Nada Brncic et al. have reported the isolation of S. enteritidis from a 70-year-old male patient with unilateral breast abscess.  Roopa Viswanathan et al. have reported the isolation of S. typhi from a 42-year-old non-lactating female patient with unilateral breast abscess.  Khalifa Al Benwan et al. have reported the isolation of S. typhi from a non-lactating female patient with bilateral breast abscess.  This patient had associated erythema nodosum. Singh et al. have reported isolating S. typhi from a 35-year-old non-lactating female patient with bilateral breast abscess.  Vattipally et al. have reported the isolation of S. typhi from a female non-lactating patient with bilateral breast abscess.  Delori et al. have reported the isolation of S. typhi from a 54-year-old non-lactating female patient with unilateral breast abscess.  Mahajan et al. have reported a case of unilateral breast abscess in an immunocompromised patient due to S. typhi.  Edelstein et al. have also reported on isolating S. typhi from a unilateral breast abscess in a non-lactating woman.  K Jayakumar et al. have also reported isolating S. typhi from unilateral breast abscess in a 40-year-old non-lactating woman. 
S. paratyphi A is known for milder form of enteric fever with not many complications associated.  This is the first case of breast abscess due to S. paratyphi A. Also, this patient did not have any present or past history of illness suggestive of enteric fever. Hence we thought it is worthwhile reporting this rare case of breast abscess due to S. paratyphi A.
Following are the case reports of Salmonella isolated from different tissues by different authors.

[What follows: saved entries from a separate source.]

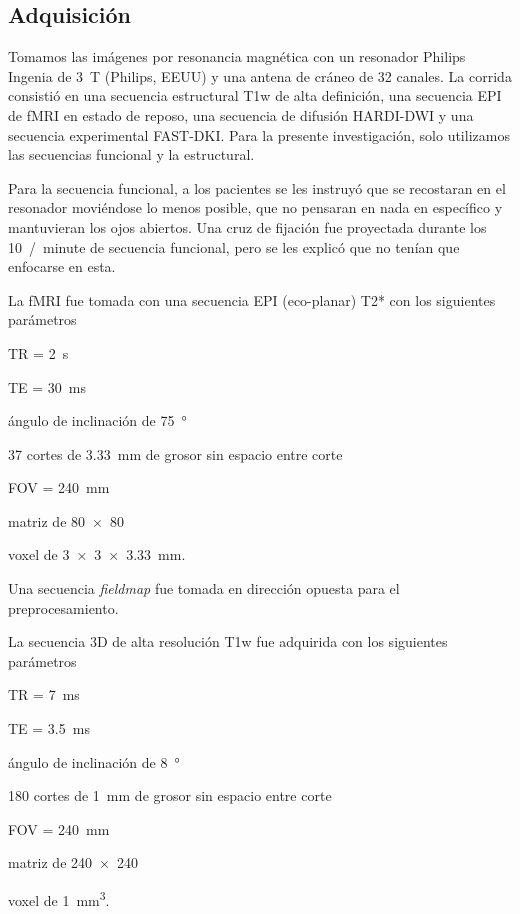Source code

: \subsection{Adquisición}
Tomamos las imágenes por resonancia magnética con un resonador Philips Ingenia de \SI{3}{\tesla} (Philips, EEUU) y una antena de cráneo de 32 canales. La corrida consistió en una secuencia estructural T1w de alta definición, una secuencia EPI de fMRI en estado de reposo, una secuencia de difusión HARDI-DWI y una secuencia experimental FAST-DKI. Para la presente investigación, solo utilizamos las secuencias funcional y la estructural.\par
Para la secuencia funcional, a los pacientes se les instruyó que se recostaran en el resonador moviéndose lo menos posible, que no pensaran en nada en específico y mantuvieran los ojos abiertos. Una cruz de fijación fue proyectada durante los \SI{10}{/minute} de secuencia funcional, pero se les explicó que no tenían que enfocarse en esta. \par
La fMRI fue tomada con una secuencia EPI (eco-planar) T2* con los siguientes parámetros
\begin{enumerate*}[label=\emph{\alph*}), before=\unskip{: }, itemjoin={{; }}, itemjoin*={{, y }}]
    \item TR = \SI{2}{\second}
    \item TE = \SI{30}{\milli\second}
    \item ángulo de inclinación de \SI{75}{\degree}
    \item 37 cortes de \SI{3.33}{\milli\meter} de grosor sin espacio entre corte
    \item FOV = \SI{240}{\milli\meter}
    \item matriz de \num{80x80}
    \item voxel de \SI[product-units=single]{3x3x3.33}{\milli\meter}.
\end{enumerate*}
Una secuencia \textit{fieldmap} fue tomada en dirección opuesta para el preprocesamiento.\par
La secuencia 3D de alta resolución T1w fue adquirida con los siguientes parámetros
\begin{enumerate*}[label=\emph{\alph*}), before=\unskip{: }, itemjoin={{; }}, itemjoin*={{, y }}]
    \item TR = \SI{7}{\milli\second}
    \item TE = \SI{3.5}{\milli\second}
    \item ángulo de inclinación de \SI{8}{\degree}
    \item 180 cortes de \SI{1}{\milli\meter} de grosor sin espacio entre corte
    \item FOV = \SI{240}{\milli\meter}
    \item matriz de \num{240x240}
    \item voxel de \SI[product-units=single]{1}{\milli\meter\cubed}.
\end{enumerate*}

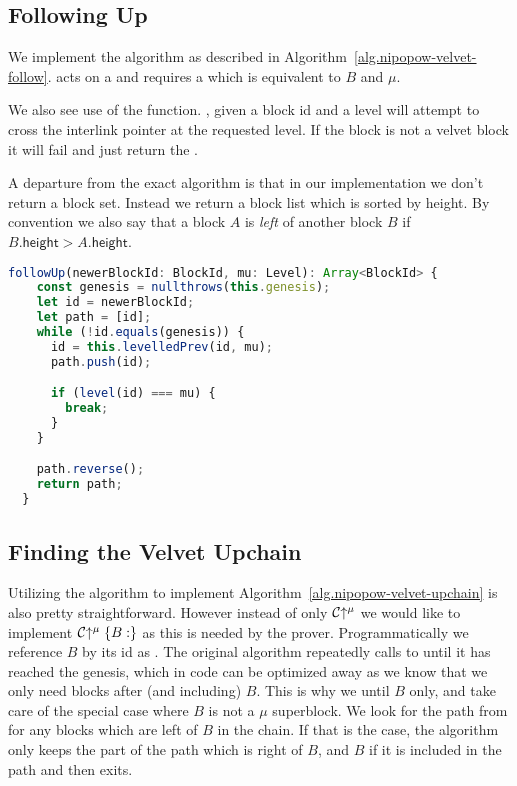 \subsection{Following Up}
We implement the  algorithm as described in Algorithm~\ref{alg.nipopow-velvet-follow}.  acts on a  and requires a  which is equivalent to $B$ and $\mu$.

We also see use of the  function. , given a block id and a level will attempt to cross the interlink pointer at the requested level. If the block is not a velvet block it will fail and just return the .

A departure from the exact algorithm is that in our implementation we don't return a block set. Instead we return a block list which is sorted by height. By convention we also say that a block $A$ is \textit{left} of another block $B$ if $B.\mathsf{height} > A.\mathsf{height}$.

\begin{lstlisting}[language=Javascript]
  followUp(newerBlockId: BlockId, mu: Level): Array<BlockId> {
    const genesis = nullthrows(this.genesis);
    let id = newerBlockId;
    let path = [id];
    while (!id.equals(genesis)) {
      id = this.levelledPrev(id, mu);
      path.push(id);

      if (level(id) === mu) {
        break;
      }
    }

    path.reverse();
    return path;
  }
\end{lstlisting}

\subsection{Finding the Velvet Upchain}
Utilizing the  algorithm to implement Algorithm~\ref{alg.nipopow-velvet-upchain} is also pretty straightforward. However instead of only $\mathcal{C} \negthickspace\uparrow^\mu$ we would like to implement $\mathcal{C}\negthickspace\uparrow^\mu\{B:\}$ as this is needed by the prover. Programmatically we reference $B$ by its id as  . The original algorithm repeatedly calls to  until it has reached the genesis, which in code can be optimized away as we know that we only need blocks after (and including) $B$. This is why we  until $B$ only, and take care of the special case where $B$ is not a $\mu$ superblock. We look for the path from  for any blocks which are left of $B$ in the chain. If that is the case, the algorithm only keeps the part of the path which is right of $B$, and $B$ if it is included in the path and then exits.

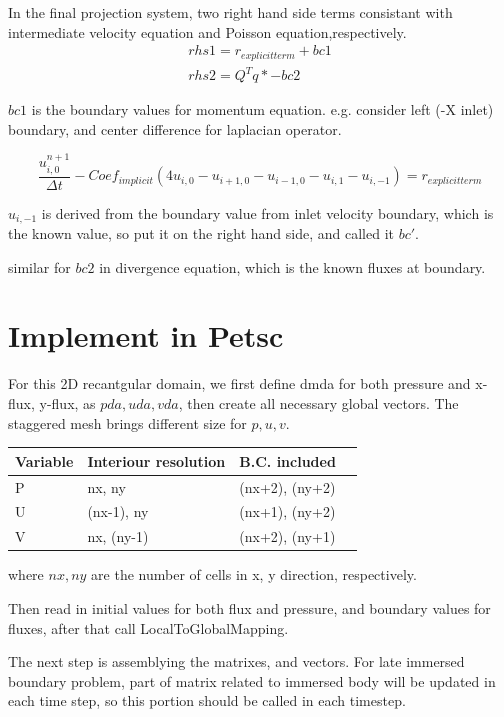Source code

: \documentclass[11pt]{article}
\begin{document}
In the final projection system, two right hand side terms consistant with intermediate velocity equation and Poisson equation,respectively. 
\begin{align}
	rhs1 = r_{explicit term} + bc1
\\	rhs2 = Q^T q* - bc2
 \end{align}

$bc1$ is the boundary values for momentum equation. e.g. consider left (-X inlet) boundary, and center difference for laplacian operator.

$$ \frac{u_{i,0}^{n+1}}{\Delta t} - Coef_{implicit} (4u_{i,0} - u_{i+1,0} - u_{i-1,0} - u_{i,1} - u_{i,-1}) = r_{explicit term} $$

$u_{i,-1}$ is derived from the boundary value from inlet velocity boundary, which is the known value, so put it on the right hand side, and called it $bc'$.

similar for $bc2$ in divergence equation, which is the known fluxes at boundary.


\section{Implement in Petsc}

For this 2D recantgular domain, we first define dmda for both pressure and x-flux, y-flux, as $pda, uda, vda$, then create all necessary global vectors. The staggered mesh brings different size for $p, u, v$.

\begin{center}
	\begin{tabular}{|l |l |l |l|}
	\hline
	Variable & Interiour resolution & B.C. included \\ \hline
	P	&  nx, ny & (nx+2), (ny+2) \\ \hline
	U	&  (nx-1), ny & (nx+1), (ny+2) \\ \hline
 	V	&  nx, (ny-1) & (nx+2), (ny+1) \\ 
	\hline
	\end{tabular}
\end{center}
  
where $nx,ny$ are the number of cells in x, y direction, respectively.

Then read in initial values for both flux and pressure, and boundary values for fluxes, after that call LocalToGlobalMapping.

The next step is assemblying the matrixes, and vectors. For late immersed boundary problem, part of matrix related to immersed body will be updated in each time step, so this portion should be called in each timestep.
\end{document}
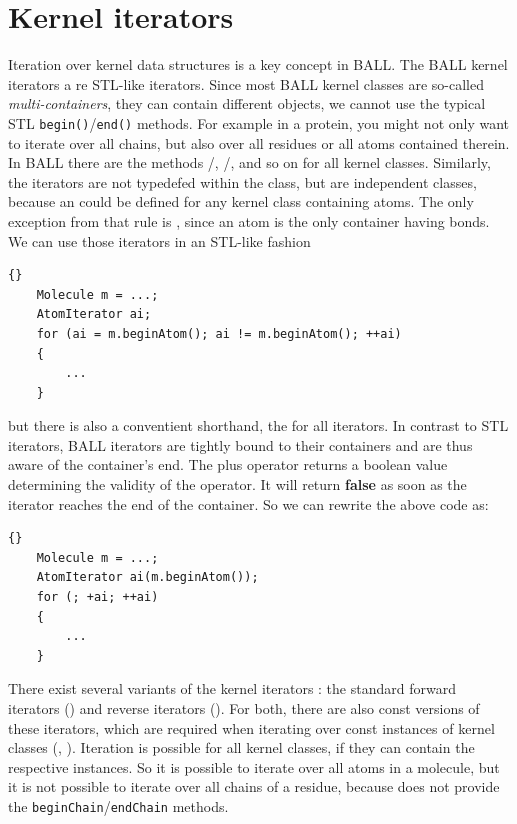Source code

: {\section{Kernel iterators}
Iteration over kernel data structures is a key concept in BALL.
The BALL kernel iterators a re STL-like iterators. Since most BALL kernel
classes are so-called {\em multi-containers}, \ie they can contain different
objects, we cannot use the typical STL {\tt begin()}/{\tt end()} methods.
For example in a protein, you might not only want to iterate over all chains,
but also over all residues or all atoms contained therein. In BALL there
are the methods /,
/, and so on for all
kernel classes. Similarly, the iterators are not typedefed within the class,
but are independent classes, because an  could be defined
for any kernel class containing atoms. The only exception from that rule
is , since an atom is the only container having
bonds. We can use those iterators in an STL-like fashion
\\
\begin{lstlisting}{}
	Molecule m = ...;
	AtomIterator ai;
	for (ai = m.beginAtom(); ai != m.beginAtom(); ++ai)
	{
		...
	}
\end{lstlisting}
\noindent but there is also a conventient shorthand, the 
for all iterators. In contrast to STL iterators, BALL iterators are tightly 
bound to their containers and are thus aware of the container's end.
The plus operator returns a boolean value determining the validity of the
operator. It will return {\bf false} as soon as the iterator reaches the
end of the container. So we can rewrite the above code as:
\\
\begin{lstlisting}{}
	Molecule m = ...;
	AtomIterator ai(m.beginAtom());
	for (; +ai; ++ai)
	{
		...
	}
\end{lstlisting}
\noindent There exist several variants of the kernel iterators : the standard
forward iterators (\eg {}) and reverse iterators
(). For both, there are also const versions of
these iterators, which are required when iterating over const instances of
kernel classes (, ).
Iteration is possible for all kernel classes, if they can contain the
respective instances. So it is possible to iterate over all atoms in a
molecule, but it is not possible to iterate over all chains of a residue,
because  does not provide the {\tt beginChain}/{\tt endChain}
methods.

}
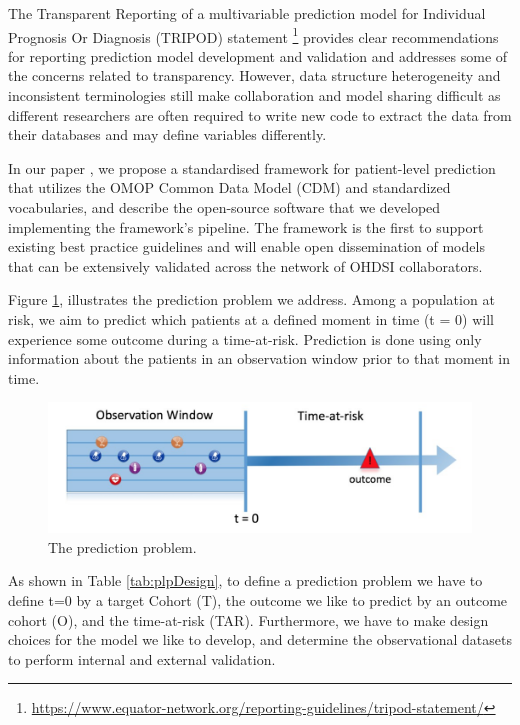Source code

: \documentclass[11pt]{book}
\let\rmarkdownfootnote\footnote%
\def\footnote{\protect\rmarkdownfootnote}
\begin{document}
The Transparent Reporting of a multivariable prediction model for
Individual Prognosis Or Diagnosis (TRIPOD) statement \footnote{\url{https://www.equator-network.org/reporting-guidelines/tripod-statement/}}
provides clear recommendations for reporting prediction model
development and validation and addresses some of the concerns related to
transparency. However, data structure heterogeneity and inconsistent
terminologies still make collaboration and model sharing difficult as
different researchers are often required to write new code to extract
the data from their databases and may define variables differently.

In our paper \citep{reps2018}, we propose a standardised framework for
patient-level prediction that utilizes the OMOP Common Data Model (CDM)
and standardized vocabularies, and describe the open-source software
that we developed implementing the framework's pipeline. The framework
is the first to support existing best practice guidelines and will
enable open dissemination of models that can be extensively validated
across the network of OHDSI collaborators.

Figure \ref{fig:figure1}, illustrates the prediction problem we address.
Among a population at risk, we aim to predict which patients at a
defined moment in time (t = 0) will experience some outcome during a
time-at-risk. Prediction is done using only information about the
patients in an observation window prior to that moment in time.

\begin{figure}
\includegraphics[width=1\linewidth]{images/PatientLevelPrediction/Figure1} \caption{The prediction problem.}\label{fig:figure1}
\end{figure}

As shown in Table \ref{tab:plpDesign}, to define a prediction problem we
have to define t=0 by a target Cohort (T), the outcome we like to
predict by an outcome cohort (O), and the time-at-risk (TAR).
Furthermore, we have to make design choices for the model we like to
develop, and determine the observational datasets to perform internal
and external validation.
\end{document}
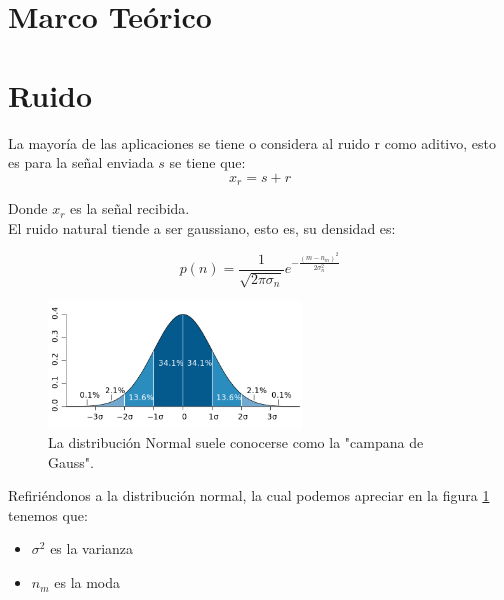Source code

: \documentclass{article}
\author{Pablo Vivar Colina}
\begin{document}
\tableofcontents  %

\listoffigures  %


\section{Marco Teórico}

\section{Ruido}

La mayoría de las aplicaciones se tiene o considera al ruido r como aditivo, esto es para la señal enviada $s$ se tiene que:\citep{Capitulo1SC}\\

\begin{equation}
    x_r=s+r
\end{equation}

Donde $x_r$ es la señal recibida.\citep{Capitulo1SC}\\

El ruido natural tiende a ser gaussiano, esto es, su densidad es:\citep{Capitulo1SC}

\begin{equation}
    p(n)=\frac{1}{\sqrt{2 \pi \sigma_n}} e^{-\frac{(m-n_m)^2}{2 \sigma_n^2}}
\end{equation}

\begin{figure}[h!]
    \centering
    
   
\includegraphics[width=0.6\textwidth]{Imagenes/Standard_deviation_diagram.png}
\caption{ La distribución Normal suele conocerse como la "campana de Gauss".}
    \label{fig:distNorm}
 
\end{figure}


Refiriéndonos a la distribución normal, la cual podemos apreciar en la figura \ref{fig:distNorm} tenemos que:\citep{DistribucionNormal}\\

\begin{itemize}
    \item $\sigma^2$ es la varianza
    \item $n_m$ es la moda
\end{itemize}
\end{document}
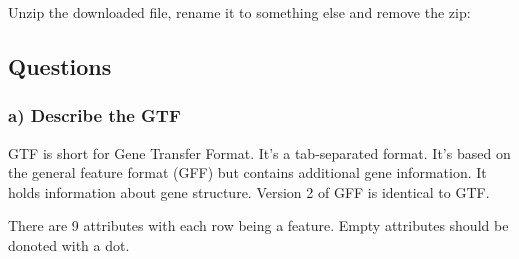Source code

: Unzip the downloaded file, rename it to something else and remove the
zip:

\begin{Shaded}
\begin{Highlighting}[]
\end{Highlighting}
\end{Shaded}

\hypertarget{questions-1}{%
\subsection{Questions}\label{questions-1}}

\hypertarget{a-describe-the-gtf}{%
\subsubsection{a) Describe the GTF}\label{a-describe-the-gtf}}

GTF is short for Gene Transfer Format. It's a tab-separated format. It's
based on the general feature format (GFF) but contains additional gene
information. It holds information about gene structure. Version 2 of GFF
is identical to GTF.

There are 9 attributes with each row being a feature. Empty attributes
should be donoted with a dot.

Zachee et al. have reported lung abscess due to non-typhoid Salmonella in immunocompromised host.  Arya et al. have reported pancreatic abscess caused by S. typhi. 
Raghunatha et al. have reported a case of injection abscess due to S. typhi.  Sinha et al. have reported a case of Salmonella typhi isolated from splenic abscess.  Hung et al. have reported pelvic abscess caused by Salmonella.  Barrett et al. have reported "a case of breast abscess: a rare presentation of typhoid".  MK Lalita et al. in their study from 6250 cases of Salmonellosis More Details have reported soft-tissue abscess in skin (7), parotid (2), thyroid (3), breast (1), inguinal node (1), bronchial sinus (1), and injection site (1).  There are innumerable reports on isolation of Salmonella from various sites other than the breast. Only few articles have been reviewed here.
Because of the rarity, this case of breast abscess due to Salmonella paratyphi A is reported. With culture report, unnecessary use of anti-tubercular drug could be avoided.
| Acknowledgment|| |
My sincere thanks to Prof. G.S.Vijay Kumar, HOD of Microbiology, who permitted me to work on this case.